**HOW TO COMPLETE THIS TASK**
Write out each record exactly and skip every image.

**DATA FOR THIS EXERCISE**
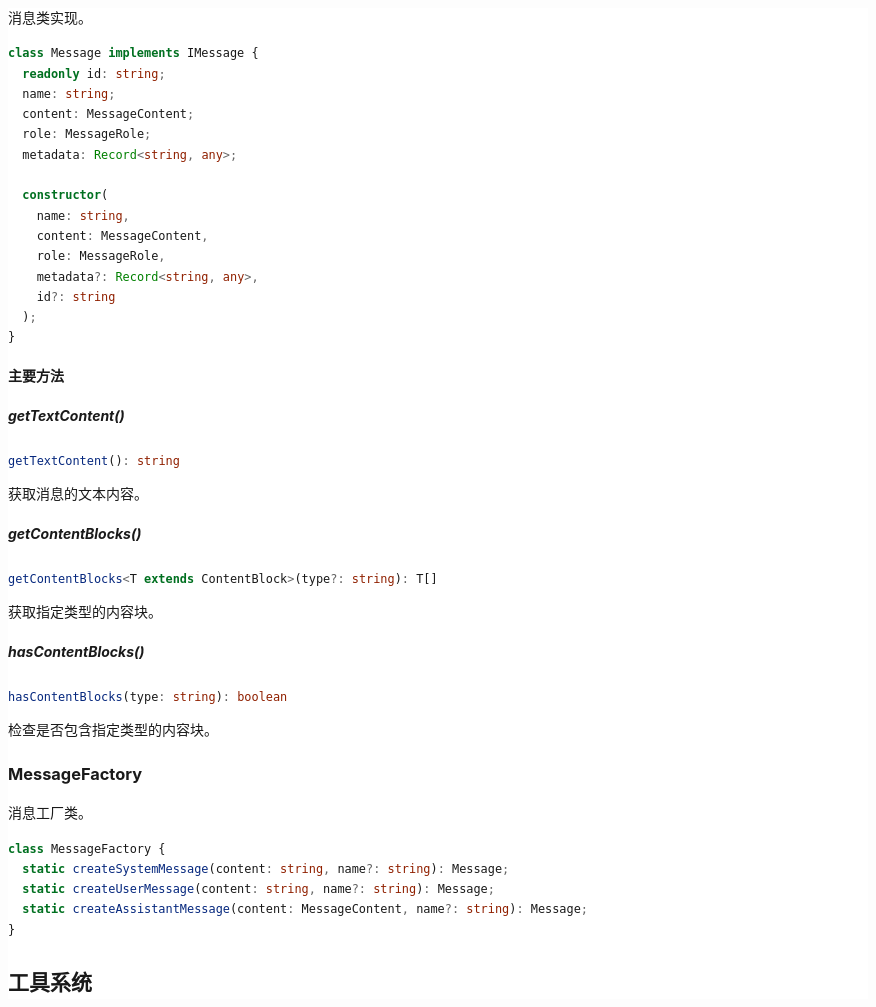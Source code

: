 消息类实现。

```typescript
class Message implements IMessage {
  readonly id: string;
  name: string;
  content: MessageContent;
  role: MessageRole;
  metadata: Record<string, any>;
  
  constructor(
    name: string,
    content: MessageContent,
    role: MessageRole,
    metadata?: Record<string, any>,
    id?: string
  );
}
```

#### 主要方法

##### getTextContent()
```typescript
getTextContent(): string
```
获取消息的文本内容。

##### getContentBlocks()
```typescript
getContentBlocks<T extends ContentBlock>(type?: string): T[]
```
获取指定类型的内容块。

##### hasContentBlocks()
```typescript
hasContentBlocks(type: string): boolean
```
检查是否包含指定类型的内容块。

### MessageFactory

消息工厂类。

```typescript
class MessageFactory {
  static createSystemMessage(content: string, name?: string): Message;
  static createUserMessage(content: string, name?: string): Message;
  static createAssistantMessage(content: MessageContent, name?: string): Message;
}
```

## 工具系统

**RESPONSE TO THIS TASK**
Source code

: 消息类实现。

```typescript
class Message implements IMessage {
  readonly id: string;
  name: string;
  content: MessageContent;
  role: MessageRole;
  metadata: Record<string, any>;
  
  constructor(
    name: string,
    content: MessageContent,
    role: MessageRole,
    metadata?: Record<string, any>,
    id?: string
  );
}
```

#### 主要方法

##### getTextContent()
```typescript
getTextContent(): string
```
获取消息的文本内容。

##### getContentBlocks()
```typescript
getContentBlocks<T extends ContentBlock>(type?: string): T[]
```
获取指定类型的内容块。

##### hasContentBlocks()
```typescript
hasContentBlocks(type: string): boolean
```
检查是否包含指定类型的内容块。

### MessageFactory

消息工厂类。

```typescript
class MessageFactory {
  static createSystemMessage(content: string, name?: string): Message;
  static createUserMessage(content: string, name?: string): Message;
  static createAssistantMessage(content: MessageContent, name?: string): Message;
}
```

## 工具系统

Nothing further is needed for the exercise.